### [THE TASK]
Each entry needs to be retyped exactly.

### [TASK MATERIAL]
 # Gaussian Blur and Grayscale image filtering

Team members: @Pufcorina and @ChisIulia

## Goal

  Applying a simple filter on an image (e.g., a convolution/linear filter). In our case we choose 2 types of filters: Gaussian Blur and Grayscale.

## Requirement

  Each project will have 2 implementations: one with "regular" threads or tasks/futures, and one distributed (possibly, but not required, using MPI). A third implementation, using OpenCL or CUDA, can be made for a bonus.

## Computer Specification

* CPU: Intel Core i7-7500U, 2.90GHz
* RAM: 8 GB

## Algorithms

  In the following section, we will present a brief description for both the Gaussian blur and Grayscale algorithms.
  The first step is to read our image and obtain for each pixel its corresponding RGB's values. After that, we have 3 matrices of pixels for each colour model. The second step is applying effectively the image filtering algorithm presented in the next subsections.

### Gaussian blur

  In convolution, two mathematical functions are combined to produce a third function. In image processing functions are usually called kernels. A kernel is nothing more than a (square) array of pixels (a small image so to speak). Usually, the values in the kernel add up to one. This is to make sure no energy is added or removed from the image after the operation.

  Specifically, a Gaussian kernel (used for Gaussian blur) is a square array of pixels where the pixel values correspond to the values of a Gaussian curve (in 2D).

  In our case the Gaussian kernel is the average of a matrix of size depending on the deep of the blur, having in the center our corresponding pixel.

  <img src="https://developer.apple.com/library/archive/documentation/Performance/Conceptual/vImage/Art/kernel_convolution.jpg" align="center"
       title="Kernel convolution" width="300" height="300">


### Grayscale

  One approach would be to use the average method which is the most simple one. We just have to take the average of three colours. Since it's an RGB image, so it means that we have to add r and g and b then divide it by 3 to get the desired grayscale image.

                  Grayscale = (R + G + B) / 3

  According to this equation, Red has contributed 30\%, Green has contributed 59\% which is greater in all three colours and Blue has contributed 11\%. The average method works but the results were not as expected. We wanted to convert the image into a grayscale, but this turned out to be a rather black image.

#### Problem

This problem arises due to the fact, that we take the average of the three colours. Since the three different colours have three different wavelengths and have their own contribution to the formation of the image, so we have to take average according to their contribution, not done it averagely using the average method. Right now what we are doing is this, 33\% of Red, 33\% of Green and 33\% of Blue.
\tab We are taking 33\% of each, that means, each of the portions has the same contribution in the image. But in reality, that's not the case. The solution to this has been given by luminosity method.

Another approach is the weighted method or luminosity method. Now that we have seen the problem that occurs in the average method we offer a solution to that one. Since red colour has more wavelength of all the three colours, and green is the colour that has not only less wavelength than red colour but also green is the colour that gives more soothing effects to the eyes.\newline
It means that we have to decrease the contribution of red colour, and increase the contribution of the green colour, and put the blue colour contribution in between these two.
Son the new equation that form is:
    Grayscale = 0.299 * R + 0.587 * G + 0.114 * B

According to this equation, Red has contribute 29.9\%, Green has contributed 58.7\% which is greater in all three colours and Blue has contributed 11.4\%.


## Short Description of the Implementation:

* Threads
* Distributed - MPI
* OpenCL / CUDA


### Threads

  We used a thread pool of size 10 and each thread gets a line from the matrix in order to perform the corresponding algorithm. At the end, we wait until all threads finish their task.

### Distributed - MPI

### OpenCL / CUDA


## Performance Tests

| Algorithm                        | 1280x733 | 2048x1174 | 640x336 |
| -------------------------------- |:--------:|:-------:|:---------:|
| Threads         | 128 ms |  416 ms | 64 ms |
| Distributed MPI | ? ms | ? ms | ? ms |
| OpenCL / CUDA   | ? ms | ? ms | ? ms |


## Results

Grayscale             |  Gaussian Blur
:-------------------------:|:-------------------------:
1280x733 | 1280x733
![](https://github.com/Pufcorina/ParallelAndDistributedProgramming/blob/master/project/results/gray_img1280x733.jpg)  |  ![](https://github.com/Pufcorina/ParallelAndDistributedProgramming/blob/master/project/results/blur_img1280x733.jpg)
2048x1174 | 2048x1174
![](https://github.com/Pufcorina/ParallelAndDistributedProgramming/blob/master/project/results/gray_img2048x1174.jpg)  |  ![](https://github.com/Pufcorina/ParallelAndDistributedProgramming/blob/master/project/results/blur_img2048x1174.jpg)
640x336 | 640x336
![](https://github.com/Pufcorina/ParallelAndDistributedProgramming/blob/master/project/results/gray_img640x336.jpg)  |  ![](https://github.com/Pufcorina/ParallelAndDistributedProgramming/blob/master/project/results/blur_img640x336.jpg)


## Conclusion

### [ANSWER SPACE]
 # Gaussian Blur and Grayscale image filtering

Team members: @Pufcorina and @ChisIulia

## Goal

  Applying a simple filter on an image (e.g., a convolution/linear filter). In our case we choose 2 types of filters: Gaussian Blur and Grayscale.

## Requirement

  Each project will have 2 implementations: one with "regular" threads or tasks/futures, and one distributed (possibly, but not required, using MPI). A third implementation, using OpenCL or CUDA, can be made for a bonus.

## Computer Specification

* CPU: Intel Core i7-7500U, 2.90GHz
* RAM: 8 GB

## Algorithms

  In the following section, we will present a brief description for both the Gaussian blur and Grayscale algorithms.
  The first step is to read our image and obtain for each pixel its corresponding RGB's values. After that, we have 3 matrices of pixels for each colour model. The second step is applying effectively the image filtering algorithm presented in the next subsections.

### Gaussian blur

  In convolution, two mathematical functions are combined to produce a third function. In image processing functions are usually called kernels. A kernel is nothing more than a (square) array of pixels (a small image so to speak). Usually, the values in the kernel add up to one. This is to make sure no energy is added or removed from the image after the operation.

  Specifically, a Gaussian kernel (used for Gaussian blur) is a square array of pixels where the pixel values correspond to the values of a Gaussian curve (in 2D).

  In our case the Gaussian kernel is the average of a matrix of size depending on the deep of the blur, having in the center our corresponding pixel.

  <img src="https://developer.apple.com/library/archive/documentation/Performance/Conceptual/vImage/Art/kernel_convolution.jpg" align="center"
       title="Kernel convolution" width="300" height="300">


### Grayscale

  One approach would be to use the average method which is the most simple one. We just have to take the average of three colours. Since it's an RGB image, so it means that we have to add r and g and b then divide it by 3 to get the desired grayscale image.

                  Grayscale = (R + G + B) / 3

  According to this equation, Red has contributed 30\%, Green has contributed 59\% which is greater in all three colours and Blue has contributed 11\%. The average method works but the results were not as expected. We wanted to convert the image into a grayscale, but this turned out to be a rather black image.

#### Problem

This problem arises due to the fact, that we take the average of the three colours. Since the three different colours have three different wavelengths and have their own contribution to the formation of the image, so we have to take average according to their contribution, not done it averagely using the average method. Right now what we are doing is this, 33\% of Red, 33\% of Green and 33\% of Blue.
\tab We are taking 33\% of each, that means, each of the portions has the same contribution in the image. But in reality, that's not the case. The solution to this has been given by luminosity method.

Another approach is the weighted method or luminosity method. Now that we have seen the problem that occurs in the average method we offer a solution to that one. Since red colour has more wavelength of all the three colours, and green is the colour that has not only less wavelength than red colour but also green is the colour that gives more soothing effects to the eyes.\newline
It means that we have to decrease the contribution of red colour, and increase the contribution of the green colour, and put the blue colour contribution in between these two.
Son the new equation that form is:
    Grayscale = 0.299 * R + 0.587 * G + 0.114 * B

According to this equation, Red has contribute 29.9\%, Green has contributed 58.7\% which is greater in all three colours and Blue has contributed 11.4\%.


## Short Description of the Implementation:

* Threads
* Distributed - MPI
* OpenCL / CUDA


### Threads

  We used a thread pool of size 10 and each thread gets a line from the matrix in order to perform the corresponding algorithm. At the end, we wait until all threads finish their task.

### Distributed - MPI

### OpenCL / CUDA


## Performance Tests

| Algorithm                        | 1280x733 | 2048x1174 | 640x336 |
| -------------------------------- |:--------:|:-------:|:---------:|
| Threads         | 128 ms |  416 ms | 64 ms |
| Distributed MPI | ? ms | ? ms | ? ms |
| OpenCL / CUDA   | ? ms | ? ms | ? ms |


## Results

Grayscale             |  Gaussian Blur
:-------------------------:|:-------------------------:
1280x733 | 1280x733
![](https://github.com/Pufcorina/ParallelAndDistributedProgramming/blob/master/project/results/gray_img1280x733.jpg)  |  ![](https://github.com/Pufcorina/ParallelAndDistributedProgramming/blob/master/project/results/blur_img1280x733.jpg)
2048x1174 | 2048x1174
![](https://github.com/Pufcorina/ParallelAndDistributedProgramming/blob/master/project/results/gray_img2048x1174.jpg)  |  ![](https://github.com/Pufcorina/ParallelAndDistributedProgramming/blob/master/project/results/blur_img2048x1174.jpg)
640x336 | 640x336
![](https://github.com/Pufcorina/ParallelAndDistributedProgramming/blob/master/project/results/gray_img640x336.jpg)  |  ![](https://github.com/Pufcorina/ParallelAndDistributedProgramming/blob/master/project/results/blur_img640x336.jpg)


## Conclusion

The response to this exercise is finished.